Collector Plugins
Collectors are core HopprPlugin
subclasses used to retrieve artifacts from wherever they are
maintained (e.g. a URL, or a specialized repository), and place them in a directory structure. That
directory structure can be used by other plugins (in particular, Bundlers) to create bundles that
can be transferred to isolated networks. Hoppr supports a number of basic PURL collectors out of
the box and we encourage you to open source new collectors.
Classes​
BaseCollectorPlugin Class​
An SBOM does not always specify the source repositories from which components are to be copied.
The repositories to search for components can also be specified by supplying manifest
configuration file(s). Often there will be more than one repository for a given PURL type.

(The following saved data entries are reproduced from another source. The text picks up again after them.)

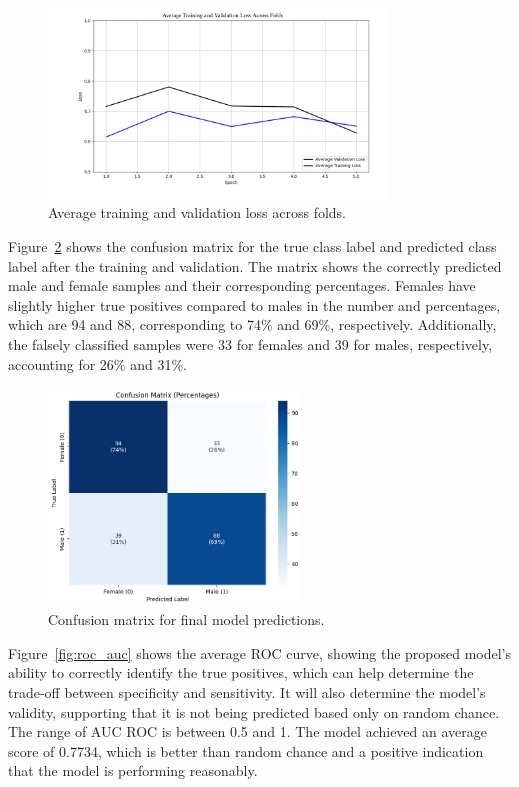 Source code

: \begin{figure}[!htbp]
	\centering
	\includegraphics[width=0.8\textwidth]{figures/avg_loss.png}
	\caption{Average training and validation loss across folds.}
	\label{fig:atvlaf}
\end{figure}

\newpage
Figure~\ref{fig:cm_dl} shows the confusion matrix for the true class label and predicted class label after the training and validation. The matrix shows the correctly predicted male and female samples and their corresponding percentages. Females have slightly higher true positives compared to males in the number and percentages, which are 94 and 88, corresponding to 74\% and 69\%, respectively. Additionally, the falsely classified samples were 33 for females and 39 for males, respectively, accounting for 26\% and 31\%.

\begin{figure}[!htbp]
	\centering
	\includegraphics[width=0.6\textwidth]{figures/cm_dl.png}
	\caption{Confusion matrix for final model predictions.}
	\label{fig:cm_dl}
\end{figure}

\newpage
Figure~\ref{fig:roc_auc} shows the average ROC curve, showing the proposed model’s ability to correctly identify the true positives, which can help determine the trade-off between specificity and sensitivity. It will also determine the model's validity, supporting that it is not being predicted based only on random chance. The range of AUC ROC is between 0.5 and 1. The model achieved an average score of 0.7734, which is better than random chance and a positive indication that the model is performing reasonably.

Therefore, a collector plugin is expected to either:
- Search through all appropriate repositories until the requested component is found, or
- Prior to collection, temporarily configure the underlying CLI tool (skopeo, yum, dnf, helm, etc.) to only search for requested components in these repositories
The BaseCollectorPlugin
class contains functionality that is common to both of these scenarios.
Implementation of these scenarios is handled by its subclasses:
SerialCollectorPlugin
and
BatchCollectorPlugin
respectively.
We strongly recommend that any plugin class intended to act as a collector inherit from either the
SerialCollectorPlugin
or BatchCollectorPlugin
class (in the hoppr.base_plugins.collector
module), which overrides the HopprPlugin
class process_component
as a @final method. Subclasses
of SerialCollectorPlugin
or BatchCollectorPlugin
should not override process_component
.
All collectors should update the BOM with parameters identifying how the collection was made. The paramaters that must be updated are:
hoppr:collection:directory
hoppr:collection:plugin
hoppr:collection:repository
hoppr:collection:timetag
The set_collection_params
method in the Collector
base class is an easy way to accomplish this. After making these changes, the updated component must be returned as part of the Result
for the process.
Note that both SerialCollectorPlugin
and BatchCollectorPlugin
fail any collection that does not properly perform these updates.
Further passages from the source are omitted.